TeeVee Toons was founded in 1985 by Steve Gottlieb, a graduate of Yale University and Harvard Law. Gottlieb launched the label from his New York City apartment with the release of Television's Greatest Hits, an album featuring theme songs from classic TV shows that became a respectable seller. The San Francisco Chronicle called the album "the most fun you can have with your pants on", and the New York Times highlighted it as one of 1985's most notable business ideas.
In 1986, TeeVee Toons was shortened to TVT Records, a label that would sign and/or develop musical acts over the next couple of decades such as: The Saints, Shona Laing, Nine Inch Nails, The Connells, Aphex Twin, Tackhead, Underworld, Gravity Kills, Vallejo, Jurassic Five, Sevendust, Default, XTC, Guided By Voices, Jimmy Page and The Black Crowes, Bounty Killer, KMFDM, Brian Jonestown Massacre, The Holloways, The Cinematics, Towers of London, Gil Scott-Heron, Tha Eastsidaz, Just Jack, Wayne, Pay the Girl, Buck-O-Nine, New Years Day, The Strays, Blue Epic, Lil Jon, Ying Yang Twins, Pitbull, Teedra Moses, The Unband, and Ambulance LTD.
In 1988–89, TVT signed industrial rock band Nine Inch Nails, and they released their debut studio album Pretty Hate Machine on October 20, 1989. But there was tension between Gottlieb and NIN frontman Trent Reznor throughout the promotion. According to Reznor, Gottlieb called Nine Inch Nails' record an "abortion".  He said to him: "You fucked up what could have been a good career." When Pretty Hate Machine sold 1,000,000 copies, Gottlieb reacted rudely, ordering the band to sell 4 million copies of the follow-up.

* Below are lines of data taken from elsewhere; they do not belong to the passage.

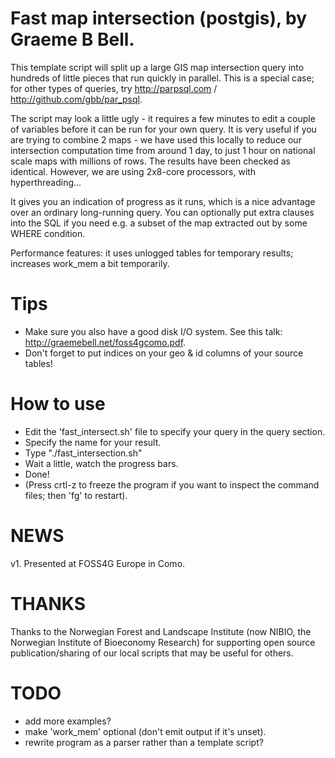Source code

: Fast map intersection (postgis), by Graeme B Bell.
===========================


This template script will split up a large GIS map intersection query into hundreds of little pieces that run quickly in 
parallel. This is a special case; for other types of queries, try http://parpsql.com  / http://github.com/gbb/par_psql.

The script may look a little ugly - it requires a few minutes to edit a couple of variables before it can be run for your own 
query. It is very useful if you are trying to combine 2 maps - we have used this locally to reduce our intersection computation 
time from around 1 day, to just 1 hour on national scale maps with millions of rows. The results have been checked as identical. 
However, we are using 2x8-core processors, with hyperthreading...

It gives you an indication of progress as it runs, which is a nice advantage over an ordinary long-running query. You can 
optionally put extra clauses into the SQL if you need e.g. a subset of the map extracted out by some WHERE condition.

Performance features: it uses unlogged tables for temporary results; increases work_mem a bit temporarily.

Tips
=====

- Make sure you also have a good disk I/O system. See this talk: http://graemebell.net/foss4gcomo.pdf.
- Don't forget to put indices on your geo & id columns of your source tables!

How to use
==========

- Edit the 'fast_intersect.sh' file to specify your query in the query section.
- Specify the name for your result.
- Type "./fast_intersection.sh" 
- Wait a little, watch the progress bars.
- Done!
- (Press crtl-z to freeze the program if you want to inspect the command files; then 'fg' to restart).

NEWS 
====

v1. Presented at FOSS4G Europe in Como. 


THANKS
======

Thanks to the Norwegian Forest and Landscape Institute (now NIBIO, the Norwegian Institute of Bioeconomy Research) for 
supporting open source publication/sharing of our local scripts that may be useful for others.

TODO
====

- add more examples?
- make 'work_mem' optional (don't emit output if it's unset).
- rewrite program as a parser rather than a template script?

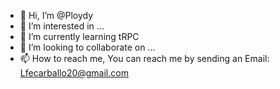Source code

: - 👋 Hi, I’m @Ploydy
- 👀 I’m interested in ...
- 🌱 I’m currently learning tRPC
- 💞️ I’m looking to collaborate on ...
- 📫 How to reach me, You can reach me by sending an Email: Lfecarballo20@gmail.com 

<!---
Ploydy/Ploydy is a ✨ special ✨ repository because its `README.md` (this file) appears on your GitHub profile.
You can click the Preview link to take a look at your changes.
--->
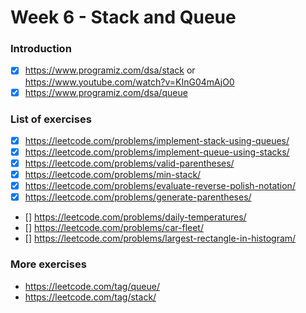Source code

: # Week 6 - Stack and Queue

### Introduction

- [x] https://www.programiz.com/dsa/stack or https://www.youtube.com/watch?v=KInG04mAjO0
- [x] https://www.programiz.com/dsa/queue

### List of exercises

- [x] https://leetcode.com/problems/implement-stack-using-queues/
- [x] https://leetcode.com/problems/implement-queue-using-stacks/
- [x] https://leetcode.com/problems/valid-parentheses/
- [x] https://leetcode.com/problems/min-stack/
- [x] https://leetcode.com/problems/evaluate-reverse-polish-notation/
- [x] https://leetcode.com/problems/generate-parentheses/
- [] https://leetcode.com/problems/daily-temperatures/
- [] https://leetcode.com/problems/car-fleet/
- [] https://leetcode.com/problems/largest-rectangle-in-histogram/

### More exercises

- https://leetcode.com/tag/queue/
- https://leetcode.com/tag/stack/
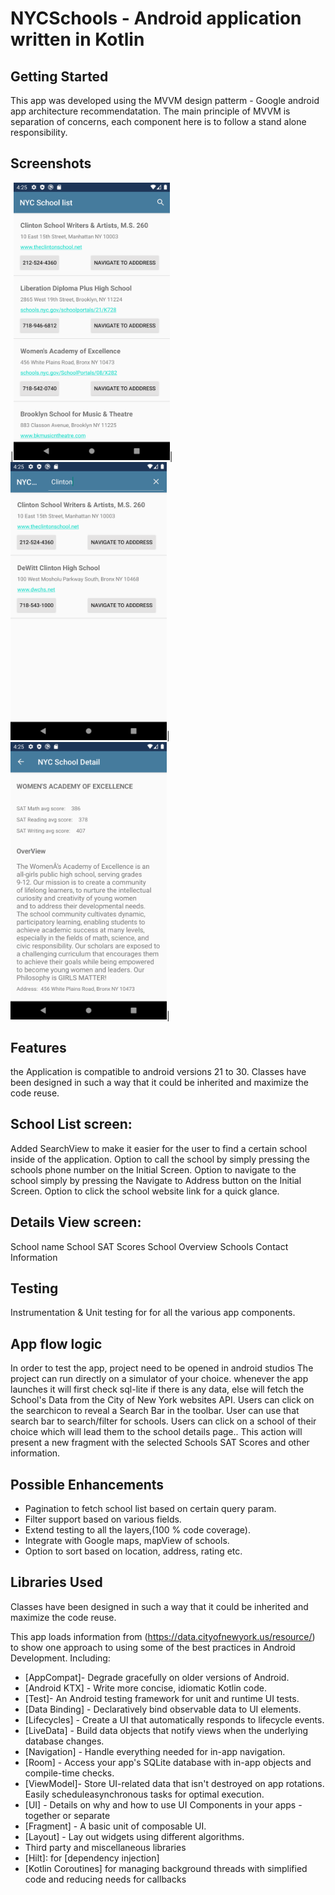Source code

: # NYCSchools - Android application written in Kotlin

Getting Started
---------------
This app was developed using the MVVM design patterm - Google android app architecture recommendatation.
The main principle of MVVM is separation of concerns, each component here is to follow a stand alone responsibility.

Screenshots
-----------
|<img src="screenshots/landingPage.png" width="250"/>|
<img src="screenshots/searchView.png" width="250"/>|
<img src="screenshots/schoolDetails.png" width="250"/>|

Features
-----------
the Application is compatible to android versions 21 to 30.
Classes have been designed in such a way that it could be inherited and maximize the code reuse.

School List screen:
-----------
Added SearchView to make it easier for the user to find a certain school inside of the application.
Option to call the school by simply pressing the schools phone number on the Initial Screen.
Option to navigate to the school simply by pressing the Navigate to Address button on the Initial Screen.
Option to click the school website link for a quick glance.

Details View screen:
-----------
School name
School SAT Scores
School Overview
Schools Contact Information

Testing
--------
Instrumentation & Unit testing for for all the various app components.

App flow logic
-----------
In order to test the app, project need to be opened in android studios
The project  can run directly on a simulator of your choice.
whenever the app launches it will first check sql-lite if there is any data, else will fetch the School's Data from the City of New York websites API.
Users can click on the searchicon to reveal a Search Bar in the toolbar.
User can use that search bar to search/filter for schools.
Users can click on a school of their choice which will lead them to the school details page..
This action will present a new fragment with the selected Schools SAT Scores and other information.

Possible Enhancements
--------------

- Pagination to fetch school list based on certain query param.
- Filter support based on various fields.
- Extend testing to all the layers,(100 % code coverage).
- Integrate with Google maps, mapView of schools.
- Option to sort based on location, address, rating etc.

Libraries Used
--------------
Classes have been designed in such a way that it could be inherited and maximize the code reuse.

This app loads information from (https://data.cityofnewyork.us/resource/) to show one approach to using some of the best practices in Android Development.
Including:
  * [AppCompat]- Degrade gracefully on older versions of Android.
  * [Android KTX] - Write more concise, idiomatic Kotlin code.
  * [Test]- An Android testing framework for unit and runtime UI tests.
  * [Data Binding] - Declaratively bind observable data to UI elements.
  * [Lifecycles] - Create a UI that automatically responds to lifecycle events.
  * [LiveData] - Build data objects that notify views when the underlying database changes.
  * [Navigation] - Handle everything needed for in-app navigation.
  * [Room]  - Access your app's SQLite database with in-app objects and compile-time checks.
  * [ViewModel]- Store UI-related data that isn't destroyed on app rotations. Easily scheduleasynchronous tasks for optimal execution.
  * [UI] -  Details on why and how to use UI Components in your apps - together or separate
  * [Fragment] - A basic unit of composable UI.
  * [Layout] - Lay out widgets using different algorithms.
  * Third party and miscellaneous libraries
  * [Hilt]: for [dependency injection]
  * [Kotlin Coroutines] for managing background threads with simplified code and reducing needs for callbacks


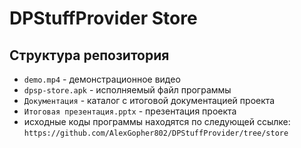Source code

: # DPStuffProvider Store

## Структура репозитория

* `demo.mp4` - демонстрационное видео
* `dpsp-store.apk` - исполняемый файл программы
* `Документация` - каталог с итоговой документацией проекта
* `Итоговая презентация.pptx` - презентация проекта
* исходные коды программы находятся по следующей ссылке: `https://github.com/AlexGopher802/DPStuffProvider/tree/store`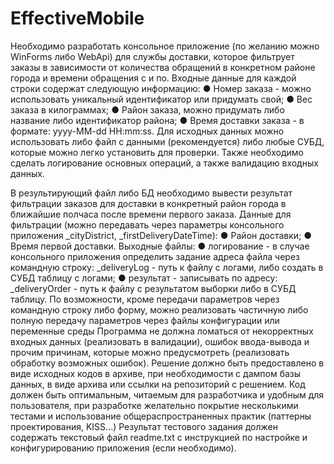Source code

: # EffectiveMobile

Необходимо разработать консольное приложение (по желанию можно WinForms
либо WebApi) для службы доставки, которое фильтрует заказы в зависимости от
количества обращений в конкретном районе города и времени обращения с и по.
Входные данные для каждой строки содержат следующую информацию:
● Номер заказа - можно использовать уникальный идентификатор или
придумать свой;
● Вес заказа в килограммах;
● Район заказа, можно придумать либо название либо идентификатор
района;
● Время доставки заказа - в формате: yyyy-MM-dd HH:mm:ss.
Для исходных данных можно использовать либо файл с данными
(рекомендуется) либо любые СУБД, которые можно легко установить для проверки.
Также необходимо сделать логирование основных операций, а также
валидацию входных данных.

В результирующий файл либо БД необходимо вывести результат фильтрации
заказов для доставки в конкретный район города в ближайшие полчаса после времени
первого заказа.
Данные для фильтрации (можно передавать через параметры консольного
приложения _cityDistrict, _firstDeliveryDateTime):
● Район доставки;
● Время первой доставки.
Выходные файлы:
● логирование - в случае консольного приложения определить задание адреса
файла через командную строку: _deliveryLog - путь к файлу с логами, либо
создать в СУБД таблицу с логами;
● результат - записывать по адресу: _deliveryOrder - путь к файлу с результатом
выборки либо в СУБД таблицу.
По возможности, кроме передачи параметров через командную строку либо
форму, можно реализовать частичную либо полную передачу параметров через файлы
конфигурации или переменные среды
Программа не должна ломаться от некорректных входных данных (реализовать
в валидации), ошибок ввода-вывода и прочим причинам, которые можно
предусмотреть (реализовать обработку возможных ошибок).
Решение должно быть предоставлено в виде исходных кодов в архиве, при
необходимости с дампом базы данных, в виде архива или ссылки на репозиторий с
решением.
Код должен быть оптимальным, читаемым для разработчика и удобным для
пользователя, при разработке желательно покрытие несколькими тестами и
использование общераспространенных практик (паттерны проектирования, KISS...)
Результат тестового задания должен содержать текстовый файл readme.txt с
инструкцией по настройке и конфигурированию приложения (если необходимо).
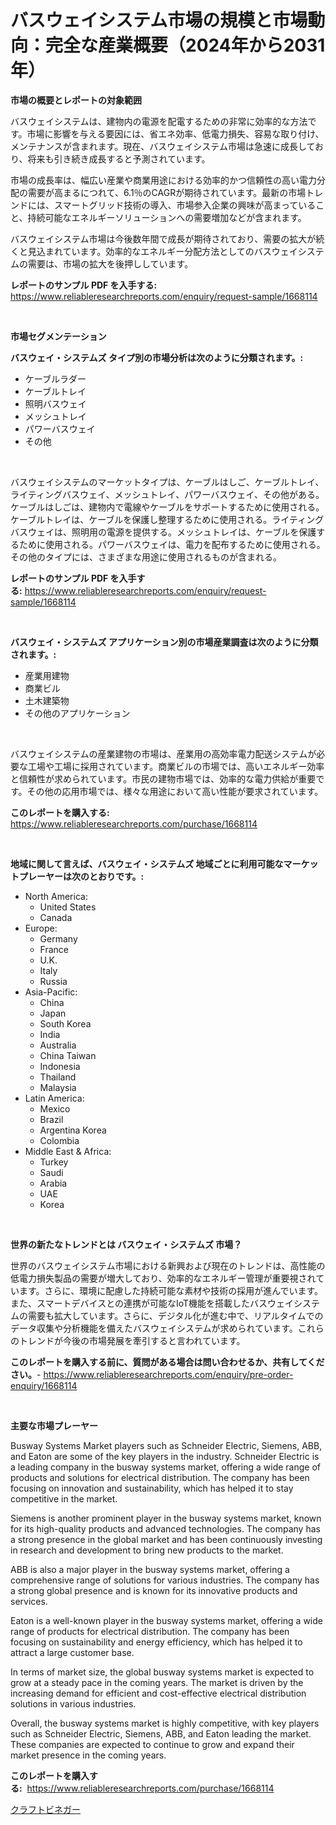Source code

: <p><h1>バスウェイシステム市場の規模と市場動向：完全な産業概要（2024年から2031年）</h1></p><p><strong>市場の概要とレポートの対象範囲</strong></p>
<p><p>バスウェイシステムは、建物内の電源を配電するための非常に効率的な方法です。市場に影響を与える要因には、省エネ効率、低電力損失、容易な取り付け、メンテナンスが含まれます。現在、バスウェイシステム市場は急速に成長しており、将来も引き続き成長すると予測されています。</p><p>市場の成長率は、幅広い産業や商業用途における効率的かつ信頼性の高い電力分配の需要が高まるにつれて、6.1％のCAGRが期待されています。最新の市場トレンドには、スマートグリッド技術の導入、市場参入企業の興味が高まっていること、持続可能なエネルギーソリューションへの需要増加などが含まれます。</p><p>バスウェイシステム市場は今後数年間で成長が期待されており、需要の拡大が続くと見込まれています。効率的なエネルギー分配方法としてのバスウェイシステムの需要は、市場の拡大を後押ししています。</p></p>
<p><strong>レポートのサンプル PDF を入手する:</strong> <a href="https://www.reliableresearchreports.com/enquiry/request-sample/1668114">https://www.reliableresearchreports.com/enquiry/request-sample/1668114</a></p>
<p>&nbsp;</p>
<p><strong>市場セグメンテーション</strong></p>
<p><strong>バスウェイ・システムズ タイプ別の市場分析は次のように分類されます。:</strong></p>
<p><ul><li>ケーブルラダー</li><li>ケーブルトレイ</li><li>照明バスウェイ</li><li>メッシュトレイ</li><li>パワーバスウェイ</li><li>その他</li></ul></p>
<p>&nbsp;</p>
<p><p>バスウェイシステムのマーケットタイプは、ケーブルはしご、ケーブルトレイ、ライティングバスウェイ、メッシュトレイ、パワーバスウェイ、その他がある。ケーブルはしごは、建物内で電線やケーブルをサポートするために使用される。ケーブルトレイは、ケーブルを保護し整理するために使用される。ライティングバスウェイは、照明用の電源を提供する。メッシュトレイは、ケーブルを保護するために使用される。パワーバスウェイは、電力を配布するために使用される。その他のタイプには、さまざまな用途に使用されるものが含まれる。</p></p>
<p><strong>レポートのサンプル PDF を入手する:</strong>&nbsp;<a href="https://www.reliableresearchreports.com/enquiry/request-sample/1668114">https://www.reliableresearchreports.com/enquiry/request-sample/1668114</a></p>
<p>&nbsp;</p>
<p><strong> バスウェイ・システムズ アプリケーション別の市場産業調査は次のように分類されます。:</strong></p>
<p><ul><li>産業用建物</li><li>商業ビル</li><li>土木建築物</li><li>その他のアプリケーション</li></ul></p>
<p>&nbsp;</p>
<p><p>バスウェイシステムの産業建物の市場は、産業用の高効率電力配送システムが必要な工場や工場に採用されています。商業ビルの市場では、高いエネルギー効率と信頼性が求められています。市民の建物市場では、効率的な電力供給が重要です。その他の応用市場では、様々な用途において高い性能が要求されています。</p></p>
<p><strong>このレポートを購入する:</strong>&nbsp; <a href="https://www.reliableresearchreports.com/purchase/1668114">https://www.reliableresearchreports.com/purchase/1668114</a></p>
<p>&nbsp;</p>
<p><strong>地域に関して言えば、バスウェイ・システムズ 地域ごとに利用可能なマーケットプレーヤーは次のとおりです。:</strong></p>
<p><ul>
    <li>
        North America:
        <ul>
            <li>United States</li>
            <li>Canada</li>
        </ul>
    </li>
    <li>
        Europe:
        <ul>
            <li>Germany</li>
            <li>France</li>
            <li>U.K.</li>
            <li>Italy</li>
            <li>Russia</li>
        </ul>
    </li>
    <li>
        Asia-Pacific:
        <ul>
            <li>China</li>
            <li>Japan</li>
            <li>South Korea</li>
            <li>India</li>
            <li>Australia</li>
            <li>China Taiwan</li>
            <li>Indonesia</li>
            <li>Thailand</li>
            <li>Malaysia</li>
        </ul>
    </li>
    <li>
        Latin America:
        <ul>
            <li>Mexico</li>
            <li>Brazil</li>
            <li>Argentina Korea</li>
            <li>Colombia</li>
        </ul>
    </li>
    <li>
        Middle East & Africa:
        <ul>
            <li>Turkey</li>
            <li>Saudi</li>
            <li>Arabia</li>
            <li>UAE</li>
            <li>Korea</li>
        </ul>
    </li>
    </ul></p>
<p>&nbsp;</p>
<p><strong>世界の新たなトレンドとは バスウェイ・システムズ 市場？</strong></p>
<p><p>世界のバスウェイシステム市場における新興および現在のトレンドは、高性能の低電力損失製品の需要が増大しており、効率的なエネルギー管理が重要視されています。さらに、環境に配慮した持続可能な素材や技術の採用が進んでいます。また、スマートデバイスとの連携が可能なIoT機能を搭載したバスウェイシステムの需要も拡大しています。さらに、デジタル化が進む中で、リアルタイムでのデータ収集や分析機能を備えたバスウェイシステムが求められています。これらのトレンドが今後の市場発展を牽引すると言われています。</p></p>
<p><strong>このレポートを購入する前に、質問がある場合は問い合わせるか、共有してください。</strong>- <a href="https://www.reliableresearchreports.com/enquiry/pre-order-enquiry/1668114">https://www.reliableresearchreports.com/enquiry/pre-order-enquiry/1668114</a></p>
<p>&nbsp;</p>
<p><strong>主要な市場プレーヤー</strong></p>
<p><p>Busway Systems Market players such as Schneider Electric, Siemens, ABB, and Eaton are some of the key players in the industry. Schneider Electric is a leading company in the busway systems market, offering a wide range of products and solutions for electrical distribution. The company has been focusing on innovation and sustainability, which has helped it to stay competitive in the market.</p><p>Siemens is another prominent player in the busway systems market, known for its high-quality products and advanced technologies. The company has a strong presence in the global market and has been continuously investing in research and development to bring new products to the market.</p><p>ABB is also a major player in the busway systems market, offering a comprehensive range of solutions for various industries. The company has a strong global presence and is known for its innovative products and services.</p><p>Eaton is a well-known player in the busway systems market, offering a wide range of products for electrical distribution. The company has been focusing on sustainability and energy efficiency, which has helped it to attract a large customer base.</p><p>In terms of market size, the global busway systems market is expected to grow at a steady pace in the coming years. The market is driven by the increasing demand for efficient and cost-effective electrical distribution solutions in various industries.</p><p>Overall, the busway systems market is highly competitive, with key players such as Schneider Electric, Siemens, ABB, and Eaton leading the market. These companies are expected to continue to grow and expand their market presence in the coming years.</p></p>
<p><strong>このレポートを購入する:</strong>&nbsp;&nbsp;<a href="https://www.reliableresearchreports.com/purchase/1668114">https://www.reliableresearchreports.com/purchase/1668114</a></p>
<p><p><a href="https://github.com/zoetazuur/Market-Research-Report-List-1/blob/main/240216415253.md">クラフトビネガー</a></p></p>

While NIN was on tour, TVT released an EP for the single Head Like A Hole that was longer in length than the original album, and started underpaying Reznor, along with pressuring him to make a follow-up record that sounded identical to Pretty Hate Machine. Scared that TVT would interfere with his creative control, Reznor, in secret, started recording what would become Broken in 1992. He met Jimmy Iovine, founder of Interscope Records, and finally, in 1992, Reznor and TVT reached an agreement where NIN would leave TVT and move to Interscope, but TVT would receive some of the royalties made from future NIN releases.
In 1992, TVT purchased the Chicago-based industrial music label Wax Trax! Records. This gave TVT the artists and/or catalogue releases of such acts as Ministry, My Life with the Thrill Kill Kult, KMFDM, and others.
In 1995, TVT started their official soundtrack imprint called TVT SOUNDTRAX headed by Patricia Joseph releasing television, film, and Broadway soundtracks. It expanded "Television's Greatest Hits" to an eight-volume series and released over 70 film and TV soundtracks, including the platinum Mortal Kombat soundtrack. Its theatrical music releases included the Stephen Sondheim Follies.
In 1996 Crain's named Gottlieb one of its forty under 40 Rising Stars to Watch, citing the 50% yearly growth of TVT.
In 1999 TVT completed a securitization that enabled it to raise $23.5 million in growth capital.
In 2000, TVT Records opened TVT Distribution, a distribution company for third party labels, among them Vagrant Records. TVT Distribution, in conjunction with Vagrant, went on to achieve gold album success with Dashboard Confessional.
The label's publishing arm, TVT Music Publishing signed songwriter/producers Scott Storch who won Top Producer of the Year for ASCAP in 2004, and Lil Jon who won Top Producer of the Year for BMI in 2005. Those artists, along with many others, helped TVT Music Publishing accumulate over a hundred US Hot 100 songs, recorded by such acts as Usher, Pink, Beyoncé, Christina Aguilera, and Justin Timberlake.
In 2000, TVT became the first label to put its entire catalog online available for downloading and free streaming by fans. In 2001, the label reached an amicable arrangement with Napster for use of TVT's artist copyrights, and TVT's CEO joined the Napster advisory board. Gottlieb appeared before the Senate Judiciary Committee in 2001 on a panel that included Richard Parsons, then head of Time Warner and Ken Berry, head of EMI, and artists Alanis Morissette and Don Henley. CEO Gottlieb served on the Board of Directors of Musicmatch (sold to Yahoo!).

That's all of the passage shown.